The case comes as both companies grapple with more pressing legal concerns — Apple’s $15 billion European tax fight and Samsung’s exploding-battery crisis.
It will be the Supreme Court’s first examination in 120 years of design patents, which cover the ornamental look of an object rather than any functional aspect. The court last looked at design patents in disputes involving spoon handles in the 1870s and carpets in the 1890s.
Apple’s design patents cover the rounded corners of its phones, the rim that surrounds the front face and the grid of icons that users view.
A federal appeals court upheld the award, saying U.S. patent law lets Apple recoup Samsung’s total profit from the phones, and not just the part attributable to the copied design.
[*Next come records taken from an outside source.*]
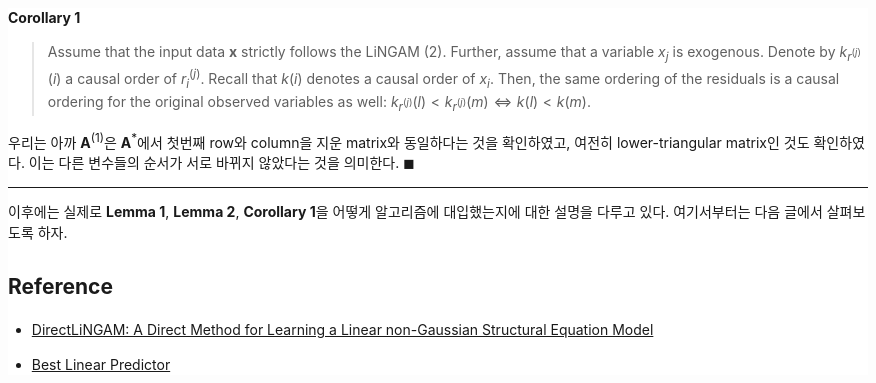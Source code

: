 **Corollary 1**

> Assume that the input data $\mathbf{x}$ strictly follows the LiNGAM (2). Further, assume that a variable $x_j$ is exogenous. Denote by $k_{r^{(j)}}(i)$ a causal order of $r_i^{(j)}$. Recall that $k(i)$ denotes a causal order of $x_i$. Then, the same ordering of the residuals is a causal ordering for the original observed variables as well: $k_{r^{(j)}}(l) < k_{r^{(j)}}(m) \Leftrightarrow k(l) < k(m)$.

우리는 아까 $\mathbf{A}^{(1)}$은 $\mathbf{A}^{\ast}$에서 첫번째 row와 column을 지운 matrix와 동일하다는 것을 확인하였고, 여전히 lower-triangular matrix인 것도 확인하였다. 이는 다른 변수들의 순서가 서로 바뀌지 않았다는 것을 의미한다. $\blacksquare$

---

이후에는 실제로 **Lemma 1**, **Lemma 2**, **Corollary 1**을 어떻게 알고리즘에 대입했는지에 대한 설명을 다루고 있다. 여기서부터는 다음 글에서 살펴보도록 하자.

## Reference

* <a href="https://www.jmlr.org/papers/volume12/shimizu11a/shimizu11a.pdf">DirectLiNGAM: A Direct Method for Learning a Linear non-Gaussian Structural Equation Model</a>

* <a href="https://junhyoung-chung.github.io/2023/02/04/BLP.html">Best Linear Predictor</a>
In urging the Supreme Court to take up the appeal, Samsung said the ruling was akin to awarding the entire profits on a car because of an infringing cupholder. Apple rejects that analogy, saying that its patented features are more like the design of the entire car.
The case has narrowed since the high court accepted it in March. In court papers, Apple says it accepts that in some cases the patent holder can collect only the profit attributable to a particular component, and not the earnings from the entire product.
Apple says, however, that Samsung failed to show that the patented designs applied only to part of its phones. Samsung contends that it was Apple’s burden to show that the infringement gave Samsung any increased profits.
The amount of money at issue, as well as the public-relations impact, means the stakes are still high for Apple and Samsung. The Supreme Court could uphold the award, invalidate it entirely or order a new trial on the amount of damages.
Its ruling also will affect Apple’s effort to win another $180 million from Samsung for five devices that have already been found to be infringing.